### [Exercise description]
From the line containing "<!--- You can" through the last line of the entries, set down every line exactly and add nothing.

### [Data for the task]
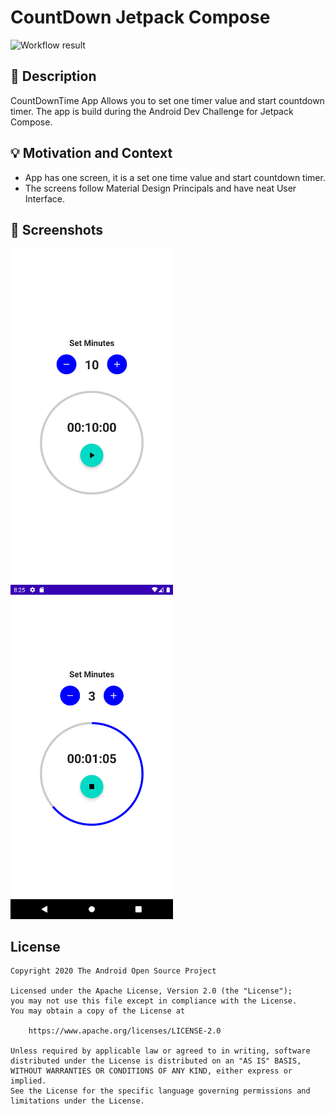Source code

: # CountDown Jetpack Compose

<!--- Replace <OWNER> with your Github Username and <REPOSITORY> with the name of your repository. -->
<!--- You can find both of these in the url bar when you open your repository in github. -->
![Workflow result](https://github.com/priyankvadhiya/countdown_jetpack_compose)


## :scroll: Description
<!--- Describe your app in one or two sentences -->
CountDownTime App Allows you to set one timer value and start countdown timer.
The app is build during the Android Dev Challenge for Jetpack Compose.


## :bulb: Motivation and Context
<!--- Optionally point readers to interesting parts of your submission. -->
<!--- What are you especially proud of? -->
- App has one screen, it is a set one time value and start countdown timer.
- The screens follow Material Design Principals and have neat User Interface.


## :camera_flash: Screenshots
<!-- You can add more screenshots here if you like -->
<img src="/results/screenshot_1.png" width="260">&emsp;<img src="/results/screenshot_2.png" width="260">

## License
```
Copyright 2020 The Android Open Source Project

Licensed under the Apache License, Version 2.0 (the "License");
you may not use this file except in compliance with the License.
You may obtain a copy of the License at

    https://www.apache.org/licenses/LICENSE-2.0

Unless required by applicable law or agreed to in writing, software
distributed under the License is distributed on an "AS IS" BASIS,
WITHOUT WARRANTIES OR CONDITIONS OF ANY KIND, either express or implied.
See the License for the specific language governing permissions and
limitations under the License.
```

### [Task response]
<!--- You can find both of these in the url bar when you open your repository in github. -->
![Workflow result](https://github.com/priyankvadhiya/countdown_jetpack_compose)


## :scroll: Description
<!--- Describe your app in one or two sentences -->
CountDownTime App Allows you to set one timer value and start countdown timer.
The app is build during the Android Dev Challenge for Jetpack Compose.


## :bulb: Motivation and Context
<!--- Optionally point readers to interesting parts of your submission. -->
<!--- What are you especially proud of? -->
- App has one screen, it is a set one time value and start countdown timer.
- The screens follow Material Design Principals and have neat User Interface.


## :camera_flash: Screenshots
<!-- You can add more screenshots here if you like -->
<img src="/results/screenshot_1.png" width="260">&emsp;<img src="/results/screenshot_2.png" width="260">

## License
```
Copyright 2020 The Android Open Source Project

Licensed under the Apache License, Version 2.0 (the "License");
you may not use this file except in compliance with the License.
You may obtain a copy of the License at

    https://www.apache.org/licenses/LICENSE-2.0

Unless required by applicable law or agreed to in writing, software
distributed under the License is distributed on an "AS IS" BASIS,
WITHOUT WARRANTIES OR CONDITIONS OF ANY KIND, either express or implied.
See the License for the specific language governing permissions and
limitations under the License.
```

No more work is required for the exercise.